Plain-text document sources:
##########

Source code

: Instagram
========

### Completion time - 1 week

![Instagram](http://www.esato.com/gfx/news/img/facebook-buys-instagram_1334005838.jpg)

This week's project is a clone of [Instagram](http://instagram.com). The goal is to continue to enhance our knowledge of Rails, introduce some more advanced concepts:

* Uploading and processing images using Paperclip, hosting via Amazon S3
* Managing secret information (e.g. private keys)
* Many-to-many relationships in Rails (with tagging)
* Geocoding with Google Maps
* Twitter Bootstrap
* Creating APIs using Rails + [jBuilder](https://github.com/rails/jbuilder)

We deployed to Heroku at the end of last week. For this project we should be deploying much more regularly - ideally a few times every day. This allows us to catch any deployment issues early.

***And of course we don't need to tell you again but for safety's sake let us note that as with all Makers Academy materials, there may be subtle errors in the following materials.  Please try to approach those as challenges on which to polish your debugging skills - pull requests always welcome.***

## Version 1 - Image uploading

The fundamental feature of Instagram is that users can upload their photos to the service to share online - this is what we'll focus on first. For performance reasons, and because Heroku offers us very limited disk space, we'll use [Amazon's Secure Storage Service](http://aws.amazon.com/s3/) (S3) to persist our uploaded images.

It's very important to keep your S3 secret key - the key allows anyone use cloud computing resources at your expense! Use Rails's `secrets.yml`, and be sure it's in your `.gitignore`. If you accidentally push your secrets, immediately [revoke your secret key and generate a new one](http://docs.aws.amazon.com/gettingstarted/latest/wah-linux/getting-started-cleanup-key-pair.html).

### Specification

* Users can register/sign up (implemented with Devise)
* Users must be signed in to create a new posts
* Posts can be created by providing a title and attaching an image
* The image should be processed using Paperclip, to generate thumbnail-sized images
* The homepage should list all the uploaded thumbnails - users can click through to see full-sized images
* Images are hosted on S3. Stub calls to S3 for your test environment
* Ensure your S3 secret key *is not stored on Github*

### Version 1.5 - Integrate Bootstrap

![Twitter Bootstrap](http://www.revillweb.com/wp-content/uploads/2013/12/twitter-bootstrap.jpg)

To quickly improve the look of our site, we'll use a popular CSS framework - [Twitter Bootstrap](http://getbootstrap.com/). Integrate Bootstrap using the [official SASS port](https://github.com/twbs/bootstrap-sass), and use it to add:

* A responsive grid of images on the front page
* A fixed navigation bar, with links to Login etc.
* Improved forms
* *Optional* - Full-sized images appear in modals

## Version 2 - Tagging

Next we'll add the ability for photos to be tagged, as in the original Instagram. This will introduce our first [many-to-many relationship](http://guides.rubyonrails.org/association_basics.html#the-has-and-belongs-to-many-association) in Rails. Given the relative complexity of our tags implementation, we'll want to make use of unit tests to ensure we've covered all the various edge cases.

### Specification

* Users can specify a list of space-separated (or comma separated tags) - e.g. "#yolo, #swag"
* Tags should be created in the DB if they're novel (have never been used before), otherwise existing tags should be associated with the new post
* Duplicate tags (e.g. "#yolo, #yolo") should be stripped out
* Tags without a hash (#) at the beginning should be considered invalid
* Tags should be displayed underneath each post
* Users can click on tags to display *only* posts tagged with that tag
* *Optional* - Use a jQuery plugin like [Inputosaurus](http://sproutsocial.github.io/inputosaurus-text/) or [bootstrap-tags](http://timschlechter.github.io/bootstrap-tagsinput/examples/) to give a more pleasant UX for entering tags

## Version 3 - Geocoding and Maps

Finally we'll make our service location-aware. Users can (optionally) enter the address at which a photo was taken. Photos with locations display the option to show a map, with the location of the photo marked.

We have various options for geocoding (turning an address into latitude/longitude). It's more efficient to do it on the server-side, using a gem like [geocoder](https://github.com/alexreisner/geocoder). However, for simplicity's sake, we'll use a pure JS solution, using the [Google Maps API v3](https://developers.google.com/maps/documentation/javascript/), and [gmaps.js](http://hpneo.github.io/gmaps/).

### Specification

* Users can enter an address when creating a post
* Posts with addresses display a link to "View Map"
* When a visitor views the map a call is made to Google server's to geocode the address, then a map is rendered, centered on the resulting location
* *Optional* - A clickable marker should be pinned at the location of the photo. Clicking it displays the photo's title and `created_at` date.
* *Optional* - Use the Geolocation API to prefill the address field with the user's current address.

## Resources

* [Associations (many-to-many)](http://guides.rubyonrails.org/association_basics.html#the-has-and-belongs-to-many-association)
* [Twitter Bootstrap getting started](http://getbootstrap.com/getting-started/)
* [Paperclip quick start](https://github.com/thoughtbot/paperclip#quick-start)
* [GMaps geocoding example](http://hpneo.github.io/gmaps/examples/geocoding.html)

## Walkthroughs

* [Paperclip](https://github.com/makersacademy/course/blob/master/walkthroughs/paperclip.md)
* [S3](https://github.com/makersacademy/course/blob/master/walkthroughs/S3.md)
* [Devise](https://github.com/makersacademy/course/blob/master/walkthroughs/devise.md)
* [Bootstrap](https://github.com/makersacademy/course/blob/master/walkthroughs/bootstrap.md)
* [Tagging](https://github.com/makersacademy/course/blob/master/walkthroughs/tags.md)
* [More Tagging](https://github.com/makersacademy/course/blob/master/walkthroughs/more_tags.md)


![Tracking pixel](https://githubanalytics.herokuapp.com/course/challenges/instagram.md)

##########

**Your goal:** Where does the word "service" occur in the records? Return every line that holds it.

**Result:**
The fundamental feature of Instagram is that users can upload their photos to the service to share online - this is what we'll focus on first. For performance reasons, and because Heroku offers us very limited disk space, we'll use [Amazon's Secure Storage Service](http://aws.amazon.com/s3/) (S3) to persist our uploaded images.
Finally we'll make our service location-aware. Users can (optionally) enter the address at which a photo was taken. Photos with locations display the option to show a map, with the location of the photo marked.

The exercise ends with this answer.